Dr. E. Marvin Allen Jr. (January 6, 1915 – September 13, 1996) was a former collegiate head soccer coach. He started the University of North Carolina soccer program in 1947, and became the program's first ever coach. From 1947 to 1976, he coached the North Carolina men's soccer program. He compiled a 174-81-23(.667) record in 30 years with the Tar Heels, boasting a 53-41-16(.555) mark in ACC play. He coached soccer coaching legend Anson Dorrance at UNC.

In 1962, he served as president of the National Soccer Coaches Association of America (NSCAA). He was inducted into the NSCAA Hall of Fame in 1988. He died in 1996, and was posthumously inducted into the North Carolina Soccer Hall of Fame.

Career 
Born in Wilmington, North Carolina. During his undergraduate years as a student Allen played on the University of North Carolina's club team against arch-rival Duke, to which he scored the clubs first ever goal on.

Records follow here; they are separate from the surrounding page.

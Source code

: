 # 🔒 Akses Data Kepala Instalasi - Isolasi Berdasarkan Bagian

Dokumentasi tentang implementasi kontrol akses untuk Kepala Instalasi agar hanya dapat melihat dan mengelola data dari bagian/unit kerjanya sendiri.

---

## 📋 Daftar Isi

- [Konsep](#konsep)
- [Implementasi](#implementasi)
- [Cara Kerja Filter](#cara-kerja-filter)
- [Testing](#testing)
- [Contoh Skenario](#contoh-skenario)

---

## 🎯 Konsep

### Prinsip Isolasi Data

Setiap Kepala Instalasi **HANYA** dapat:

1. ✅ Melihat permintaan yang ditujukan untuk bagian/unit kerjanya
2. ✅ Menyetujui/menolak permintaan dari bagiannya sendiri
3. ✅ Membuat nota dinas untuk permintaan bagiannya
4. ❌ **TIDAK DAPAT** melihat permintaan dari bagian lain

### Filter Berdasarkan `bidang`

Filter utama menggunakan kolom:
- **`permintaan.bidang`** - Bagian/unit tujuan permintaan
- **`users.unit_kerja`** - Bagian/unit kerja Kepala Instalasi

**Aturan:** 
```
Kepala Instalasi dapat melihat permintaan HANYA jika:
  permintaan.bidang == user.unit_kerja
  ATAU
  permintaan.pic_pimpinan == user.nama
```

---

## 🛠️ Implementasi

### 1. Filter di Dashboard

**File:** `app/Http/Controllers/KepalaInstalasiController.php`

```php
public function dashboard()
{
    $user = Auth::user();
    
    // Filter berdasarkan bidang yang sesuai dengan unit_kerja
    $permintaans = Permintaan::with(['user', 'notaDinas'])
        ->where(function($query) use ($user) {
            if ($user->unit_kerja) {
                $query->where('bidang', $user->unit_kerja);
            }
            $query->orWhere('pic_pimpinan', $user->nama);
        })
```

After completing his education, Allen then was the one who started the  University of North Carolina's Tar Heels soccer program from 1947 to 1976. Over his stint with the University, he had an overall record of 174 wins, 81 draws, and 23 loses. Not only this, during his time with the Tar Heels, he also coached many individuals to success including coaching legend Anson Dorrance. After coaching the team for almost 30 years, he finally retired in 1976.

His career with the team remains impressive to this day as he was the coach who led the team with a .667% win record and won a championship in the Southern Conference in 1948, co-champion in the Atlantic Coast Conference in 1968, and came in 2nd place in ACC play 9 times - to which they never placed lower than 4th in all their times playing.

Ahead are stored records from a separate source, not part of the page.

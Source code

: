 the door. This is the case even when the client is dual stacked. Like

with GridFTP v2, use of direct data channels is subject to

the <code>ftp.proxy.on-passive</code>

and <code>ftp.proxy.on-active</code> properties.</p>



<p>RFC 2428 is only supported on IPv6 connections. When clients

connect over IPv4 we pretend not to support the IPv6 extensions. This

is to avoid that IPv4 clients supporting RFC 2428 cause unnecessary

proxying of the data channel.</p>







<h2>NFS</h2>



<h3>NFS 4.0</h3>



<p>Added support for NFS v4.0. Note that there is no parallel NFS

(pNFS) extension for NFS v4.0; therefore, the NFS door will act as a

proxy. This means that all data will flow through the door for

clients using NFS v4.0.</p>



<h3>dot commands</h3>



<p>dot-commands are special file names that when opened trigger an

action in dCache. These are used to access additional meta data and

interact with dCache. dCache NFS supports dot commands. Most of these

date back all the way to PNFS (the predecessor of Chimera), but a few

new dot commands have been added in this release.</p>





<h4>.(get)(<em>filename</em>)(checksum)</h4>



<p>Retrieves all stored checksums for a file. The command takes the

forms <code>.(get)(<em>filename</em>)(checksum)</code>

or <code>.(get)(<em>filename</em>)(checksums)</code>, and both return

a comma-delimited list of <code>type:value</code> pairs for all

Allen obtained a number of prestigious positions not only with the University of North Carolina, but also with the National Soccer Coaches Association of America (NSCAA). Not only did he become the first coach for the Tar Heels program in 1940, he also obtained a position as a Physical Education Instructor which then soon led him to become a professor in 1964. Allen then proceeded to hold Chairman positions with the College of Physical Education Association, Joint Committee for Physical Education for College Men and Women, NC Association for Health, Physical Education, and Recreation and Atlantic Coast Conference Soccer Committee. He also held the position of President with the NSCAA in 1962, along with being inducted into the NSCAA Hall of Fame in 1998.

After his death, Dr. E Marvin Allen Jr. was posthumously inducted into the North Carolina Soccer Hall of Fame in 1996.

Education + Life 
While also a player and a coach, Dr. Allen Jr. received a quality education from the University of North Carolina that proceeded to open up a number of doors for him. He graduated from the University of North Carolina with a Bachelors and a Masters and proceeded to  obtain a Doctorate from Pennsylvania State University in 1960.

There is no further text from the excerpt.